◆ **Description of the task**
Reproduce exactly the span of lines that opens with the line containing "3. 백엔드 완성도 분석으로 현황 파악" and closes with the last line of the entries below.

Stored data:

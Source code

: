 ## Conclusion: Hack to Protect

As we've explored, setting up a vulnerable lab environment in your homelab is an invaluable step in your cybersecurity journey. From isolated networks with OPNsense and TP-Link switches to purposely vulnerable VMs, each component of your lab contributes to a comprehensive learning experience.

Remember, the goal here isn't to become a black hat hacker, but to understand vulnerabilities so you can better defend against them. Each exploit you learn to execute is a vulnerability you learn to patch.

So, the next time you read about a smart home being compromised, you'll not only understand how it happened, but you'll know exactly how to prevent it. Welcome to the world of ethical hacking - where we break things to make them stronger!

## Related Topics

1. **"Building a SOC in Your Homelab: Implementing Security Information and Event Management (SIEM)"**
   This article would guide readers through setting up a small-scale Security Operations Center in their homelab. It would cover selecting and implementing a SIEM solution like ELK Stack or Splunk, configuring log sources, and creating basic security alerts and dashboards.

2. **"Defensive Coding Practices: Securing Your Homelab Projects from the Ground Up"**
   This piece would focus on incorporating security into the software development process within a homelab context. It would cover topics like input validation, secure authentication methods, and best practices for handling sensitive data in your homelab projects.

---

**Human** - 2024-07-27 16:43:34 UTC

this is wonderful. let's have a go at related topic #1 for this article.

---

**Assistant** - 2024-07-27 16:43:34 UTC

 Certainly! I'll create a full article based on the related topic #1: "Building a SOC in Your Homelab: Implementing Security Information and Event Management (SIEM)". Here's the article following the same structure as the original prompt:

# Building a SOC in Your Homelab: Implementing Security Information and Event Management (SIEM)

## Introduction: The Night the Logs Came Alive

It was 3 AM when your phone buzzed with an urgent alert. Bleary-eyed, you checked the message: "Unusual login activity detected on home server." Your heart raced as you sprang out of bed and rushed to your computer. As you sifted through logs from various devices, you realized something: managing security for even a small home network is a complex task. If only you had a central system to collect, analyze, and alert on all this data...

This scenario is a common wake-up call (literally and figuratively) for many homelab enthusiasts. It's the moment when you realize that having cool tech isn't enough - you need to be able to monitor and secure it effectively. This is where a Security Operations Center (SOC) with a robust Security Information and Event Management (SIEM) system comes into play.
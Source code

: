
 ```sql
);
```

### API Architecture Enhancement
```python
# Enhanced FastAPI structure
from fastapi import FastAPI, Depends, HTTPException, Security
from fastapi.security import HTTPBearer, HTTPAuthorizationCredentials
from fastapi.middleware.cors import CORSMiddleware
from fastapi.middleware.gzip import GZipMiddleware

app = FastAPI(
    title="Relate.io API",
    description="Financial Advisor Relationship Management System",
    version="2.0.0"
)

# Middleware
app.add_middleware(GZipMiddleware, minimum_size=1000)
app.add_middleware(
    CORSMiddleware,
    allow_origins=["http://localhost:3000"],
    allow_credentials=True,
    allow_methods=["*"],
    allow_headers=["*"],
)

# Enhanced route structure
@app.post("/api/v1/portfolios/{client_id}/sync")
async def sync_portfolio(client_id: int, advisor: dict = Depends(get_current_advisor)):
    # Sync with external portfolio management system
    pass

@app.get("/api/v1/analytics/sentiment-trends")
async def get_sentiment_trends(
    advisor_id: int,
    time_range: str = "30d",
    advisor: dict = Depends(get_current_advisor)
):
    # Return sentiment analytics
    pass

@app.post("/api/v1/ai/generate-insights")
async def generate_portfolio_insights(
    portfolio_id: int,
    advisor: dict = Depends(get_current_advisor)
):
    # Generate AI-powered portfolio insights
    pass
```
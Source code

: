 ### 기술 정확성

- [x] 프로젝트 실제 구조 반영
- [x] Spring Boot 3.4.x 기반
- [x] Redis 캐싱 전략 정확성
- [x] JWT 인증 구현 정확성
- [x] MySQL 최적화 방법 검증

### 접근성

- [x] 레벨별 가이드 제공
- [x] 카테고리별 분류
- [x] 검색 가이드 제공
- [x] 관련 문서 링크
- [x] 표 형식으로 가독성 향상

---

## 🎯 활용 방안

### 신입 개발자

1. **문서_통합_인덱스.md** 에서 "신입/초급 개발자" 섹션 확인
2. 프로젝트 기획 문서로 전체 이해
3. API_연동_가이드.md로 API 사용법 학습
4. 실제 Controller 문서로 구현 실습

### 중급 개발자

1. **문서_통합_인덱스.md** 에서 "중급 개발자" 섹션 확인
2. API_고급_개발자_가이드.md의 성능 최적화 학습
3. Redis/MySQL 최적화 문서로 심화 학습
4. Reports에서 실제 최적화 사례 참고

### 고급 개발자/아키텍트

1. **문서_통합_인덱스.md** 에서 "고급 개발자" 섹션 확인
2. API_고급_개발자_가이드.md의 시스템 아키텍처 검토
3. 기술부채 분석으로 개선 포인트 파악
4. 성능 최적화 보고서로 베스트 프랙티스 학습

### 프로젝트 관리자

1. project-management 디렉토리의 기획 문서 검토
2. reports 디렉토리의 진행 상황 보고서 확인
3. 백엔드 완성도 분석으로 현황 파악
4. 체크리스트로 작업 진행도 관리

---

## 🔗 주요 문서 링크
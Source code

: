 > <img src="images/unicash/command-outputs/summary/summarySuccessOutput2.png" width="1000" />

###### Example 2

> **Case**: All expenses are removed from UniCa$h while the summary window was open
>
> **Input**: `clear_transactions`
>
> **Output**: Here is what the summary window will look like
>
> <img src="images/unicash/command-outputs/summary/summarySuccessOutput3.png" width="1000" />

◆ **Reply to the task**
3. 백엔드 완성도 분석으로 현황 파악
4. 체크리스트로 작업 진행도 관리

---

## 🔗 주요 문서 링크
Source code

: > <img src="images/unicash/command-outputs/summary/summarySuccessOutput2.png" width="1000" />

###### Example 2

> **Case**: All expenses are removed from UniCa$h while the summary window was open
>
> **Input**: `clear_transactions`
>
> **Output**: Here is what the summary window will look like
>
> <img src="images/unicash/command-outputs/summary/summarySuccessOutput3.png" width="1000" />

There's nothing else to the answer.